YOUR INSTRUCTIONS: In the records below, find the line containing "like being the"; copy exactly that line and all lines after it to the end, and nothing else.

SOURCE DATA:
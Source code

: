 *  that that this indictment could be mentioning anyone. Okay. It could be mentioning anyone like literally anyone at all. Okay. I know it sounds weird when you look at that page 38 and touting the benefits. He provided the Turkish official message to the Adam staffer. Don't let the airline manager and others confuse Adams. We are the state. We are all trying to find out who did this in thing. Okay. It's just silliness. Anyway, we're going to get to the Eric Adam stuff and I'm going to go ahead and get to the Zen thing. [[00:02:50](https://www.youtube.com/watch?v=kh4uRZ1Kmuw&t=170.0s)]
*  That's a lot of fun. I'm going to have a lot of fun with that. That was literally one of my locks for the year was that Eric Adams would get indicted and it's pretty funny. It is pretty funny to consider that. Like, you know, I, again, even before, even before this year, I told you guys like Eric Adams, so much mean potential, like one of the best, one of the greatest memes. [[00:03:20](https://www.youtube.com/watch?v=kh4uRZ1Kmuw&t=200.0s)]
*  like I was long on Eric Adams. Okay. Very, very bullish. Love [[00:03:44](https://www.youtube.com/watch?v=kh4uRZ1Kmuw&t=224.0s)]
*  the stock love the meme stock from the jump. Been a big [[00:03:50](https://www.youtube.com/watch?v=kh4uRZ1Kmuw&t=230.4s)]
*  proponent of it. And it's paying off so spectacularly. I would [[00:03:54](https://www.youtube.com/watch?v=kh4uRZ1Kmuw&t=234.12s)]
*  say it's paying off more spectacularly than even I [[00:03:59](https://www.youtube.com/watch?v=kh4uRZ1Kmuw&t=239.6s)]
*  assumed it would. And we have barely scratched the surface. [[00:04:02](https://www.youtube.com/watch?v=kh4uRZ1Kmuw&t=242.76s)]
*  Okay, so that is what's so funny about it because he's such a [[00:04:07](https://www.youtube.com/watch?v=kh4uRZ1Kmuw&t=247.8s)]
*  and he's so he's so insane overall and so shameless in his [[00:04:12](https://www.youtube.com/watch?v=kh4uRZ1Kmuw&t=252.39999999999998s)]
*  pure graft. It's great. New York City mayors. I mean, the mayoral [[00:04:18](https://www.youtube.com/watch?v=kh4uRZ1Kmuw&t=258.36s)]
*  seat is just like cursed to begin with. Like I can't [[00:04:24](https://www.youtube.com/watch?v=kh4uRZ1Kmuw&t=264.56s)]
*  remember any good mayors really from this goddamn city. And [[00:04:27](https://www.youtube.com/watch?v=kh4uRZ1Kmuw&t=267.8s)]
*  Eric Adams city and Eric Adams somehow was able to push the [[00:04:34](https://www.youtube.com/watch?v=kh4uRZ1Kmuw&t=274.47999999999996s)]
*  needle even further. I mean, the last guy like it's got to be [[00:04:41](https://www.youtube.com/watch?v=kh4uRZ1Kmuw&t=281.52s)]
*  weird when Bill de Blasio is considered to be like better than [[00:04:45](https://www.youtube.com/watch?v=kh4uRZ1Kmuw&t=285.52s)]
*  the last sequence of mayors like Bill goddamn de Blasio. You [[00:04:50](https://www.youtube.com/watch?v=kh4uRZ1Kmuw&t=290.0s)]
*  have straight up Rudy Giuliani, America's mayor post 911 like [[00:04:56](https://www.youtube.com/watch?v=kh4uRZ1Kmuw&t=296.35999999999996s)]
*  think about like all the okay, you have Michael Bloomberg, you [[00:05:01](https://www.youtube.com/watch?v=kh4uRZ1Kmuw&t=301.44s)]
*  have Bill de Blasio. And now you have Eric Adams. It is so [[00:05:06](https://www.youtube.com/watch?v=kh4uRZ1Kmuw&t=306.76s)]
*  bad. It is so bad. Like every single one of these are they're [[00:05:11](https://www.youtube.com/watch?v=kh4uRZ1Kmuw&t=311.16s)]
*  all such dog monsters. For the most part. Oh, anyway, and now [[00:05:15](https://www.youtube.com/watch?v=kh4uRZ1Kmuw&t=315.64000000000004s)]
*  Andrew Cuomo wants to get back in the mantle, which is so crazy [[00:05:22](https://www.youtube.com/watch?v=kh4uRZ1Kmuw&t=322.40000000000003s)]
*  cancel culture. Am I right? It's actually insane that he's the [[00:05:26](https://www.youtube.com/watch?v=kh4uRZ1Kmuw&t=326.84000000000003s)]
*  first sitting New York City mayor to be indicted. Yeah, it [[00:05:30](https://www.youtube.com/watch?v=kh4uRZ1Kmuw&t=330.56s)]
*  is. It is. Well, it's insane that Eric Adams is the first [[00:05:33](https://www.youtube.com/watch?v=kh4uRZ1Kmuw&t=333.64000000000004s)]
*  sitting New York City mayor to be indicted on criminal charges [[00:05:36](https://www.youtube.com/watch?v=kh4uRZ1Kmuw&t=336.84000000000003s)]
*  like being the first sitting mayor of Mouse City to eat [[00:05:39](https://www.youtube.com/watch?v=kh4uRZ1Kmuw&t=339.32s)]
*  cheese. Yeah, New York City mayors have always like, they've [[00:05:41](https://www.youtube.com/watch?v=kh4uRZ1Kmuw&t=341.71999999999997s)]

RESULT OF THE EXERCISE:
*  like being the first sitting mayor of Mouse City to eat [[00:05:39](https://www.youtube.com/watch?v=kh4uRZ1Kmuw&t=339.32s)]
*  cheese. Yeah, New York City mayors have always like, they've [[00:05:41](https://www.youtube.com/watch?v=kh4uRZ1Kmuw&t=341.71999999999997s)]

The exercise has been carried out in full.